To: Bean na nEan
Date: 15 Mar 1998
The only good article in _Out of Darkness_ was Agent Lanning's piece "A Law-Enforcement Perspective on Allegations of Ritual Abuse." In it, he discusses the history of America's attitude towards the abuse of children. As Lanning says, "Society's attitude about child sexual abuse and exploitation can be summed up in one word: denial."
Originally our culture stuck to pure denial -- this stuff does not happen, we will not talk about it. In the 1950's and 1960's, we switched to another form of denial: marginalizing abuse, portraying it as a horrific thing that the Others did. Lanning calls this the period of the "Stranger Danger" fantasy. The "typical" abuser was a stranger, a wrinkled, smelly, dirty old man who lured children away and did evil to them. The Stranger Danger myth is comforting, because it makes the abuser one of Them. We're all good, decent people. None of us are homeless bums with a pocket-full of candy.
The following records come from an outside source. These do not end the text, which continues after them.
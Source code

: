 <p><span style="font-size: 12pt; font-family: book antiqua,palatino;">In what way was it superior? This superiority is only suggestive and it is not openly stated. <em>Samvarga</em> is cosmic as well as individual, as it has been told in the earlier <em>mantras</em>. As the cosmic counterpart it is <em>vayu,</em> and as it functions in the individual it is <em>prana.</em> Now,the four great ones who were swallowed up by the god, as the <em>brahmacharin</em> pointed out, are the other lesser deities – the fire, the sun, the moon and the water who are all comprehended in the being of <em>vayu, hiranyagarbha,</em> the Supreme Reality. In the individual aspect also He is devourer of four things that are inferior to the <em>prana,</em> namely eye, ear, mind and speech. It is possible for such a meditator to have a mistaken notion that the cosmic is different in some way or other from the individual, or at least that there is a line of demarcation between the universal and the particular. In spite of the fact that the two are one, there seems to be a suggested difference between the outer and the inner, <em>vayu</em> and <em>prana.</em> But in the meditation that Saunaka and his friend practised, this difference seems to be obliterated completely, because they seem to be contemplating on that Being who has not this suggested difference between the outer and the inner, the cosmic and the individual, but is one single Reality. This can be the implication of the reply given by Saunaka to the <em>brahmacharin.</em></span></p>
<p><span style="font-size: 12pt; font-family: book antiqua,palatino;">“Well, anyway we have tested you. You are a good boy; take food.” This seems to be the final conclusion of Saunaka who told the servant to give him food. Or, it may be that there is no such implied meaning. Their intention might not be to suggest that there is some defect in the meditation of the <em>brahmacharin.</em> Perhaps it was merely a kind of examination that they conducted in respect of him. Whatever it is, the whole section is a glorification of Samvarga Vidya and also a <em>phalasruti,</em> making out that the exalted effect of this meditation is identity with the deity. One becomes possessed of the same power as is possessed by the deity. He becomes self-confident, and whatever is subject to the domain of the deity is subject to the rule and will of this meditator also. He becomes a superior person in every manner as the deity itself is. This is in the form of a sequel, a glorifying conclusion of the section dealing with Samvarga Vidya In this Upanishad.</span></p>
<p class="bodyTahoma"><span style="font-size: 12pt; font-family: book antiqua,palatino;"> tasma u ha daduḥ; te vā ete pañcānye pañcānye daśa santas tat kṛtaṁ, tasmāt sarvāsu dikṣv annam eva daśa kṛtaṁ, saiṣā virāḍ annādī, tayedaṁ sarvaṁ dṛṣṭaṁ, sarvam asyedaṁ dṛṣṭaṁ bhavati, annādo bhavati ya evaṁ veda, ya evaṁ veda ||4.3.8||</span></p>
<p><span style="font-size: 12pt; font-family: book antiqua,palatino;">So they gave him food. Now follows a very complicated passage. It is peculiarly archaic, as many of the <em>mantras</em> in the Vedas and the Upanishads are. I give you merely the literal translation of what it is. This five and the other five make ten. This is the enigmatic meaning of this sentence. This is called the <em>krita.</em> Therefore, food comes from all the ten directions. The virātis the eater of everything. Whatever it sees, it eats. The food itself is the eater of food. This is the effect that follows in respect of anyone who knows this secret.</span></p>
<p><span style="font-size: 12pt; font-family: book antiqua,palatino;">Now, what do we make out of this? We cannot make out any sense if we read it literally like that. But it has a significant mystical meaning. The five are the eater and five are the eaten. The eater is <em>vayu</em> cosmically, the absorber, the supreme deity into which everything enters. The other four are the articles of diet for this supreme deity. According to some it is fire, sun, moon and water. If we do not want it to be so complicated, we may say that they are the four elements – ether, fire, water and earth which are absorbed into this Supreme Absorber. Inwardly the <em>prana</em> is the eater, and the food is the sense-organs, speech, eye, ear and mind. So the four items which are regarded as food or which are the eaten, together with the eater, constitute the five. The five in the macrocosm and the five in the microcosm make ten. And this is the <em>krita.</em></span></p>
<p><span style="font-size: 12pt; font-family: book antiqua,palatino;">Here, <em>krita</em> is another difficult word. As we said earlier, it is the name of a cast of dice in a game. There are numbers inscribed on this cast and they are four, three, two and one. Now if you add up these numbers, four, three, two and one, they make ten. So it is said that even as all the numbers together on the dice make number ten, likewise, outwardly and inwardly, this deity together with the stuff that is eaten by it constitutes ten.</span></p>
In the 1970's, feminist researchers debunked this myth. They showed that the average abuser was someone who knew the child, someone from the same socio-economic background as their victim. Often they're related to the child. Abusers aren't evil bums, lingering on street corners. They're neighbors, cousins, friends of the family -- "good" upstanding people you can't spot easily.
Lanning argues that part of the appeal of the Satanic conspiracy is that it's a return to Stranger Danger. Once again the "typical" abuser is the Other, not us, not our family and friends.